- [WHAT THE TASK ASKS] What is needed is a faithful copy of all the records.

- [DATA UNDER STUDY]
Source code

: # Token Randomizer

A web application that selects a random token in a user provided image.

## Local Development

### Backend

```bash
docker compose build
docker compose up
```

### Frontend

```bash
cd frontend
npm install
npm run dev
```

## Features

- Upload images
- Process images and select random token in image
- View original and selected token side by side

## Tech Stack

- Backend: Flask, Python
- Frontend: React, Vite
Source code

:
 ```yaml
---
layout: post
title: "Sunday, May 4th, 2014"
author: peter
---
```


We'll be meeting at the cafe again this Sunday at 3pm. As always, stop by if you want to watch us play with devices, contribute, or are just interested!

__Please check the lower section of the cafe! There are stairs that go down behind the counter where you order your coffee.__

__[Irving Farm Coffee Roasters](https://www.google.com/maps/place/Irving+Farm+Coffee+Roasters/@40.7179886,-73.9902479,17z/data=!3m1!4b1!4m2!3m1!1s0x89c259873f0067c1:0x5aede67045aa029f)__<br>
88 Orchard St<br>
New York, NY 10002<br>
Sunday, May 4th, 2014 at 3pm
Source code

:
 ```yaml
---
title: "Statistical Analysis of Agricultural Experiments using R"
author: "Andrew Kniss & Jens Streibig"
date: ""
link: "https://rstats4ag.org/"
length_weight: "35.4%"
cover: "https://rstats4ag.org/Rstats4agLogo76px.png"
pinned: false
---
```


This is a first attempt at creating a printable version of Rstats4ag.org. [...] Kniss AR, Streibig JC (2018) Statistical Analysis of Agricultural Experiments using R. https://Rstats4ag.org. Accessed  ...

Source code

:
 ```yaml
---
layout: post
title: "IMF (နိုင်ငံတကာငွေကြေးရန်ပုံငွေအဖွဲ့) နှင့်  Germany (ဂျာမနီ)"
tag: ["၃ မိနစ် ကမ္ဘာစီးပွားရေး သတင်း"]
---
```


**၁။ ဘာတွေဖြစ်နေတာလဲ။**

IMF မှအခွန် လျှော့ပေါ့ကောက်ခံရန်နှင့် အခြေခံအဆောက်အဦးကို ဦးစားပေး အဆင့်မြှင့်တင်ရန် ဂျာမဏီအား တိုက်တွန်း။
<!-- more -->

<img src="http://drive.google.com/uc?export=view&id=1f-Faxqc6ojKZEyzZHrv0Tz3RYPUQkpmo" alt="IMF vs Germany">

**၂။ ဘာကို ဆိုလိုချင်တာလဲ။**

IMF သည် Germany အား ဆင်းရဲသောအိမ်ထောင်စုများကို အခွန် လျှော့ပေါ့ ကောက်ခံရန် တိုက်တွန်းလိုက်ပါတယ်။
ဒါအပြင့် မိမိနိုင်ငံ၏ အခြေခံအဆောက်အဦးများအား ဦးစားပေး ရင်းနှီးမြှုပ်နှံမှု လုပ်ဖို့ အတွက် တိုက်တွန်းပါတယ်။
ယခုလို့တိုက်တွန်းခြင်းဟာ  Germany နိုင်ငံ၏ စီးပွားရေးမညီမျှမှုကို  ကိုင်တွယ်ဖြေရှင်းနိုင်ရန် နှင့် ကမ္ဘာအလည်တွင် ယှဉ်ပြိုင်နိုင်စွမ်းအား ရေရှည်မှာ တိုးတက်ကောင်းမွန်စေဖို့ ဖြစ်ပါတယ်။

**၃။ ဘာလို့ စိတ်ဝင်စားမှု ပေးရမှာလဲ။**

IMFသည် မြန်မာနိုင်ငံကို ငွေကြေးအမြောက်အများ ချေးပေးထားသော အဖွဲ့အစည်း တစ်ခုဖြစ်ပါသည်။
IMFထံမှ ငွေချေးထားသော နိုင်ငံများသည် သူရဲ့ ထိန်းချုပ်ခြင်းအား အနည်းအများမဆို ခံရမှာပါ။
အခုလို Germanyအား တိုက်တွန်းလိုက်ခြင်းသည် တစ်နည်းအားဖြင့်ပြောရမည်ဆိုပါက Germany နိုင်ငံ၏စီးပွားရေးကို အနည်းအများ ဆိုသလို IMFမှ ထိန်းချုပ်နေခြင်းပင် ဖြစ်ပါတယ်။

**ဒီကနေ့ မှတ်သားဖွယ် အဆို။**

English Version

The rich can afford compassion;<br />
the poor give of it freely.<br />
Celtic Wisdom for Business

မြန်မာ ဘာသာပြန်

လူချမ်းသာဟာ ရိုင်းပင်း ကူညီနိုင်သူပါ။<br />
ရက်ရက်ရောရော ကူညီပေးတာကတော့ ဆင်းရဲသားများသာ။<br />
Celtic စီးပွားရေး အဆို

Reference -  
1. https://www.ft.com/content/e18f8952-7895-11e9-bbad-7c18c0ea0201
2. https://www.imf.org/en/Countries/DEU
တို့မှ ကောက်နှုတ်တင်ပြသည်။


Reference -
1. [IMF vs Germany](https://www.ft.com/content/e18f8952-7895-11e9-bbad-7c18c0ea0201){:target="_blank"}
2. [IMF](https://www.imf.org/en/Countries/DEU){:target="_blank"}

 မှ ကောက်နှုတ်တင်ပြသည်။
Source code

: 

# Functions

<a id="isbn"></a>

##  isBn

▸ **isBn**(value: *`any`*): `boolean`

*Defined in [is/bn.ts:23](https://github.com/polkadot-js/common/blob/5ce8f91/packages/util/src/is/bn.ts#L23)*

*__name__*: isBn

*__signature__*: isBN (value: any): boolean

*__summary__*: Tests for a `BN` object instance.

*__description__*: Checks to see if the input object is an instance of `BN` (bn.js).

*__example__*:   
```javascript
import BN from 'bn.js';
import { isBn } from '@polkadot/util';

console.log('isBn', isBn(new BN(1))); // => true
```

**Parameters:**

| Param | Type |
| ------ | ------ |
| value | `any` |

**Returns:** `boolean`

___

- [TASK RESPONSE]
Source code

: # Token Randomizer

A web application that selects a random token in a user provided image.

## Local Development

### Backend

```bash
docker compose build
docker compose up
```

### Frontend

```bash
cd frontend
npm install
npm run dev
```

## Features

- Upload images
- Process images and select random token in image
- View original and selected token side by side

## Tech Stack

- Backend: Flask, Python
- Frontend: React, Vite
Source code

:
 ```yaml
---
layout: post
title: "Sunday, May 4th, 2014"
author: peter
---
```


We'll be meeting at the cafe again this Sunday at 3pm. As always, stop by if you want to watch us play with devices, contribute, or are just interested!

__Please check the lower section of the cafe! There are stairs that go down behind the counter where you order your coffee.__

__[Irving Farm Coffee Roasters](https://www.google.com/maps/place/Irving+Farm+Coffee+Roasters/@40.7179886,-73.9902479,17z/data=!3m1!4b1!4m2!3m1!1s0x89c259873f0067c1:0x5aede67045aa029f)__<br>
88 Orchard St<br>
New York, NY 10002<br>
Sunday, May 4th, 2014 at 3pm
Source code

:
 ```yaml
---
title: "Statistical Analysis of Agricultural Experiments using R"
author: "Andrew Kniss & Jens Streibig"
date: ""
link: "https://rstats4ag.org/"
length_weight: "35.4%"
cover: "https://rstats4ag.org/Rstats4agLogo76px.png"
pinned: false
---
```


This is a first attempt at creating a printable version of Rstats4ag.org. [...] Kniss AR, Streibig JC (2018) Statistical Analysis of Agricultural Experiments using R. https://Rstats4ag.org. Accessed  ...

Source code

:
 ```yaml
---
layout: post
title: "IMF (နိုင်ငံတကာငွေကြေးရန်ပုံငွေအဖွဲ့) နှင့်  Germany (ဂျာမနီ)"
tag: ["၃ မိနစ် ကမ္ဘာစီးပွားရေး သတင်း"]
---
```


**၁။ ဘာတွေဖြစ်နေတာလဲ။**

IMF မှအခွန် လျှော့ပေါ့ကောက်ခံရန်နှင့် အခြေခံအဆောက်အဦးကို ဦးစားပေး အဆင့်မြှင့်တင်ရန် ဂျာမဏီအား တိုက်တွန်း။
<!-- more -->

<img src="http://drive.google.com/uc?export=view&id=1f-Faxqc6ojKZEyzZHrv0Tz3RYPUQkpmo" alt="IMF vs Germany">

**၂။ ဘာကို ဆိုလိုချင်တာလဲ။**

IMF သည် Germany အား ဆင်းရဲသောအိမ်ထောင်စုများကို အခွန် လျှော့ပေါ့ ကောက်ခံရန် တိုက်တွန်းလိုက်ပါတယ်။
ဒါအပြင့် မိမိနိုင်ငံ၏ အခြေခံအဆောက်အဦးများအား ဦးစားပေး ရင်းနှီးမြှုပ်နှံမှု လုပ်ဖို့ အတွက် တိုက်တွန်းပါတယ်။
ယခုလို့တိုက်တွန်းခြင်းဟာ  Germany နိုင်ငံ၏ စီးပွားရေးမညီမျှမှုကို  ကိုင်တွယ်ဖြေရှင်းနိုင်ရန် နှင့် ကမ္ဘာအလည်တွင် ယှဉ်ပြိုင်နိုင်စွမ်းအား ရေရှည်မှာ တိုးတက်ကောင်းမွန်စေဖို့ ဖြစ်ပါတယ်။

**၃။ ဘာလို့ စိတ်ဝင်စားမှု ပေးရမှာလဲ။**

IMFသည် မြန်မာနိုင်ငံကို ငွေကြေးအမြောက်အများ ချေးပေးထားသော အဖွဲ့အစည်း တစ်ခုဖြစ်ပါသည်။
IMFထံမှ ငွေချေးထားသော နိုင်ငံများသည် သူရဲ့ ထိန်းချုပ်ခြင်းအား အနည်းအများမဆို ခံရမှာပါ။
အခုလို Germanyအား တိုက်တွန်းလိုက်ခြင်းသည် တစ်နည်းအားဖြင့်ပြောရမည်ဆိုပါက Germany နိုင်ငံ၏စီးပွားရေးကို အနည်းအများ ဆိုသလို IMFမှ ထိန်းချုပ်နေခြင်းပင် ဖြစ်ပါတယ်။

**ဒီကနေ့ မှတ်သားဖွယ် အဆို။**

English Version

The rich can afford compassion;<br />
the poor give of it freely.<br />
Celtic Wisdom for Business

မြန်မာ ဘာသာပြန်

လူချမ်းသာဟာ ရိုင်းပင်း ကူညီနိုင်သူပါ။<br />
ရက်ရက်ရောရော ကူညီပေးတာကတော့ ဆင်းရဲသားများသာ။<br />
Celtic စီးပွားရေး အဆို

Reference -  
1. https://www.ft.com/content/e18f8952-7895-11e9-bbad-7c18c0ea0201
2. https://www.imf.org/en/Countries/DEU
တို့မှ ကောက်နှုတ်တင်ပြသည်။


Reference -
1. [IMF vs Germany](https://www.ft.com/content/e18f8952-7895-11e9-bbad-7c18c0ea0201){:target="_blank"}
2. [IMF](https://www.imf.org/en/Countries/DEU){:target="_blank"}

 မှ ကောက်နှုတ်တင်ပြသည်။
Source code

: 

# Functions

<a id="isbn"></a>

##  isBn

▸ **isBn**(value: *`any`*): `boolean`

*Defined in [is/bn.ts:23](https://github.com/polkadot-js/common/blob/5ce8f91/packages/util/src/is/bn.ts#L23)*

*__name__*: isBn

*__signature__*: isBN (value: any): boolean

*__summary__*: Tests for a `BN` object instance.

*__description__*: Checks to see if the input object is an instance of `BN` (bn.js).

*__example__*:   
```javascript
import BN from 'bn.js';
import { isBn } from '@polkadot/util';

console.log('isBn', isBn(new BN(1))); // => true
```

**Parameters:**

| Param | Type |
| ------ | ------ |
| value | `any` |

**Returns:** `boolean`

___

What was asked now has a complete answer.